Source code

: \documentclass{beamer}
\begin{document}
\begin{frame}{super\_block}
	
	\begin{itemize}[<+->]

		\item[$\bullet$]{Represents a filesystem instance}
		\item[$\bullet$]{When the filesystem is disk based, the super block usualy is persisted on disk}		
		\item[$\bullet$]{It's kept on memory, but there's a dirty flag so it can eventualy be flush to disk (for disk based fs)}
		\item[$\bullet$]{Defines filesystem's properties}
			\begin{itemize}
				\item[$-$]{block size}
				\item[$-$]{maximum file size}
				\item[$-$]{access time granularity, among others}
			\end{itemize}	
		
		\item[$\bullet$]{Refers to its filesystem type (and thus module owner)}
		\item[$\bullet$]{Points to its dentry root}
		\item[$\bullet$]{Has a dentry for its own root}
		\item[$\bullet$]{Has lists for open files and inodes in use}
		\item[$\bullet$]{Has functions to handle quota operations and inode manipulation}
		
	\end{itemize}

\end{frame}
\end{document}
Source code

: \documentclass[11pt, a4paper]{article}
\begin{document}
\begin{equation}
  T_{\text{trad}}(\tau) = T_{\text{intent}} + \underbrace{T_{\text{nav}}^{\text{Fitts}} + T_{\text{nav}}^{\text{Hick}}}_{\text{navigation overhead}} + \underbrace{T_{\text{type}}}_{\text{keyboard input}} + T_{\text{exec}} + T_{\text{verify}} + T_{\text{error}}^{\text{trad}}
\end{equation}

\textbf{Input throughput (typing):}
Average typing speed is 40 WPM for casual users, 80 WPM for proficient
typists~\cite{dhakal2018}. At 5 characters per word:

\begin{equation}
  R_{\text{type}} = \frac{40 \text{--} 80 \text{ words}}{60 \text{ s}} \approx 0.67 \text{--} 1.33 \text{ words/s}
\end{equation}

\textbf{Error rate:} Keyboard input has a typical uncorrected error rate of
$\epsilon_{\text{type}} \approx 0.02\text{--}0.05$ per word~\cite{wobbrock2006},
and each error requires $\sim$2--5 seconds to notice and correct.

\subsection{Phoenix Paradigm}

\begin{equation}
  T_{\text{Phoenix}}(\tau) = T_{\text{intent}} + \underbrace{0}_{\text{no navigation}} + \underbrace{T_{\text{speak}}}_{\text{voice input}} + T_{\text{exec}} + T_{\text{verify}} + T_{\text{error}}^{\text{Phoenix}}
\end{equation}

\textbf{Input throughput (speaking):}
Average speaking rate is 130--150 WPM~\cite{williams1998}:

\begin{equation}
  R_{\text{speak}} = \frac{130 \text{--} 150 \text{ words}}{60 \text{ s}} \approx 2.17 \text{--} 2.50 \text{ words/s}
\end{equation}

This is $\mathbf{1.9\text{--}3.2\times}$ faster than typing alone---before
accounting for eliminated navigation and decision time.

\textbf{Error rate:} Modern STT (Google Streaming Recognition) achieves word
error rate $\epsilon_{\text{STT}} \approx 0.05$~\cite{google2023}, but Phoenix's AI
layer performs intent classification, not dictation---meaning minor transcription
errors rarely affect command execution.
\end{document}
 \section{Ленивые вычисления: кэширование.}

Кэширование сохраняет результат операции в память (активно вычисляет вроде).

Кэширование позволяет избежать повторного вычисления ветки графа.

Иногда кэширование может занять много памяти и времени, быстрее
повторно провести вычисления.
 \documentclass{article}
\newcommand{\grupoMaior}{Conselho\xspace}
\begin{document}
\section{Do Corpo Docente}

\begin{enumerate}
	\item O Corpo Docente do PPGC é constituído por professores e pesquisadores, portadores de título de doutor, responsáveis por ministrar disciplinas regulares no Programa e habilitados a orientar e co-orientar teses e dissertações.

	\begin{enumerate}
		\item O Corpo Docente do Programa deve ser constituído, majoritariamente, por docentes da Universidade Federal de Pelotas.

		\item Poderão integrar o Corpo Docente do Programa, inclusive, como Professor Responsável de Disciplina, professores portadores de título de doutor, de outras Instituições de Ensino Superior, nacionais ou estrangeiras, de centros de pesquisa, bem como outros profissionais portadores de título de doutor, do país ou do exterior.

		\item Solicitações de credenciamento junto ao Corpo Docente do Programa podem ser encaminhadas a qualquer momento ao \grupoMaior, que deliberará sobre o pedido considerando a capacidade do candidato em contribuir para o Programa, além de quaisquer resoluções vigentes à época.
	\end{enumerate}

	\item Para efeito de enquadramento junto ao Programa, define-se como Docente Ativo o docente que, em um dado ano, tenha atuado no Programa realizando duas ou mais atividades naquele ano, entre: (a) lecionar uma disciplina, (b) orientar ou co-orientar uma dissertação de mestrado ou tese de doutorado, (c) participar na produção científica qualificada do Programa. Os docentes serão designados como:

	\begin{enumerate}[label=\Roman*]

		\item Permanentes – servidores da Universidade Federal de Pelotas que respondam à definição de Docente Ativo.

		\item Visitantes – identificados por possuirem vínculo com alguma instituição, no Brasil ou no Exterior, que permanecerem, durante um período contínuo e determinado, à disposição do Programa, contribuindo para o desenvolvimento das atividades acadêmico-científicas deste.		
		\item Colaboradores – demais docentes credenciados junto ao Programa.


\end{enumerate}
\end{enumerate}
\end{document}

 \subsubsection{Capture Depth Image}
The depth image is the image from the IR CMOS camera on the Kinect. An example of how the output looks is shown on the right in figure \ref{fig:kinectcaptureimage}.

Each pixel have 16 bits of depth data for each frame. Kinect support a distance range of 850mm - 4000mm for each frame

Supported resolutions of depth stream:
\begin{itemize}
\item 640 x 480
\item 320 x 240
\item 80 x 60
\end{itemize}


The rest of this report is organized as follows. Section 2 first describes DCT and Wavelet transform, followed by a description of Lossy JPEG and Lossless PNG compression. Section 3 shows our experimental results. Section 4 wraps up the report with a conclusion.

^^^^^^^^^^^^^^^^

Aim of the task: In the listing above, the lines from the one containing "Average typing speed" through the one containing "than typing alone---before" must be set down exactly, with no other lines.

Response to this exercise:
Average typing speed is 40 WPM for casual users, 80 WPM for proficient
typists~\cite{dhakal2018}. At 5 characters per word:

\begin{equation}
  R_{\text{type}} = \frac{40 \text{--} 80 \text{ words}}{60 \text{ s}} \approx 0.67 \text{--} 1.33 \text{ words/s}
\end{equation}

\textbf{Error rate:} Keyboard input has a typical uncorrected error rate of
$\epsilon_{\text{type}} \approx 0.02\text{--}0.05$ per word~\cite{wobbrock2006},
and each error requires $\sim$2--5 seconds to notice and correct.

\subsection{Phoenix Paradigm}

\begin{equation}
  T_{\text{Phoenix}}(\tau) = T_{\text{intent}} + \underbrace{0}_{\text{no navigation}} + \underbrace{T_{\text{speak}}}_{\text{voice input}} + T_{\text{exec}} + T_{\text{verify}} + T_{\text{error}}^{\text{Phoenix}}
\end{equation}

\textbf{Input throughput (speaking):}
Average speaking rate is 130--150 WPM~\cite{williams1998}:

\begin{equation}
  R_{\text{speak}} = \frac{130 \text{--} 150 \text{ words}}{60 \text{ s}} \approx 2.17 \text{--} 2.50 \text{ words/s}
\end{equation}

This is $\mathbf{1.9\text{--}3.2\times}$ faster than typing alone---before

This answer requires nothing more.